Please find every line of the listing below where "government" occurs and copy it.

Exercise materials:
Content starts

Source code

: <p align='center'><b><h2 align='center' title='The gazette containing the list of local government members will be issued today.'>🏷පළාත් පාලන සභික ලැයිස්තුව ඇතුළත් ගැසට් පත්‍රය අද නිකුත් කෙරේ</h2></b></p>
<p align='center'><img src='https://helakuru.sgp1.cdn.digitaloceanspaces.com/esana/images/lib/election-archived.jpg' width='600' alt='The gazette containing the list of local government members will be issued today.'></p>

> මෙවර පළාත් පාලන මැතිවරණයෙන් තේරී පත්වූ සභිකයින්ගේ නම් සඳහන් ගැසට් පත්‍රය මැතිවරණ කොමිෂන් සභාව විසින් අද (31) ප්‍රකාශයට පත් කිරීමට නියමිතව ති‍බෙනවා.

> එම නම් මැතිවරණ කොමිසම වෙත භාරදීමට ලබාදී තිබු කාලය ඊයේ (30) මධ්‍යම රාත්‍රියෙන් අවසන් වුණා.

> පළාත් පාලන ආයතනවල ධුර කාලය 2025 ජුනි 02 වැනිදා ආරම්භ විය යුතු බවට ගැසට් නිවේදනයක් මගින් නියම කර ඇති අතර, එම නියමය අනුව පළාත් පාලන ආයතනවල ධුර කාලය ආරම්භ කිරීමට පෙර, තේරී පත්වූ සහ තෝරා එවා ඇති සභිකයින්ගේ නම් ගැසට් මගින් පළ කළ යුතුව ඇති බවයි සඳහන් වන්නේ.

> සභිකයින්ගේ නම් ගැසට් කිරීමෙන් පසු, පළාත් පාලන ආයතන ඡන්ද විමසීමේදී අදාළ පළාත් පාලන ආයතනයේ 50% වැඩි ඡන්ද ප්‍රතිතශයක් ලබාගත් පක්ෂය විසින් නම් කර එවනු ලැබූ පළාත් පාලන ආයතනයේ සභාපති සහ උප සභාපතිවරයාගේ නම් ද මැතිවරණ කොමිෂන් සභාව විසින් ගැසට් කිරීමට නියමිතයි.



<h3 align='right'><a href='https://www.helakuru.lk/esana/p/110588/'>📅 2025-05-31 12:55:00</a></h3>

Content ends

Solution to this problem:
: <p align='center'><b><h2 align='center' title='The gazette containing the list of local government members will be issued today.'>🏷පළාත් පාලන සභික ලැයිස්තුව ඇතුළත් ගැසට් පත්‍රය අද නිකුත් කෙරේ</h2></b></p>
<p align='center'><img src='https://helakuru.sgp1.cdn.digitaloceanspaces.com/esana/images/lib/election-archived.jpg' width='600' alt='The gazette containing the list of local government members will be issued today.'></p>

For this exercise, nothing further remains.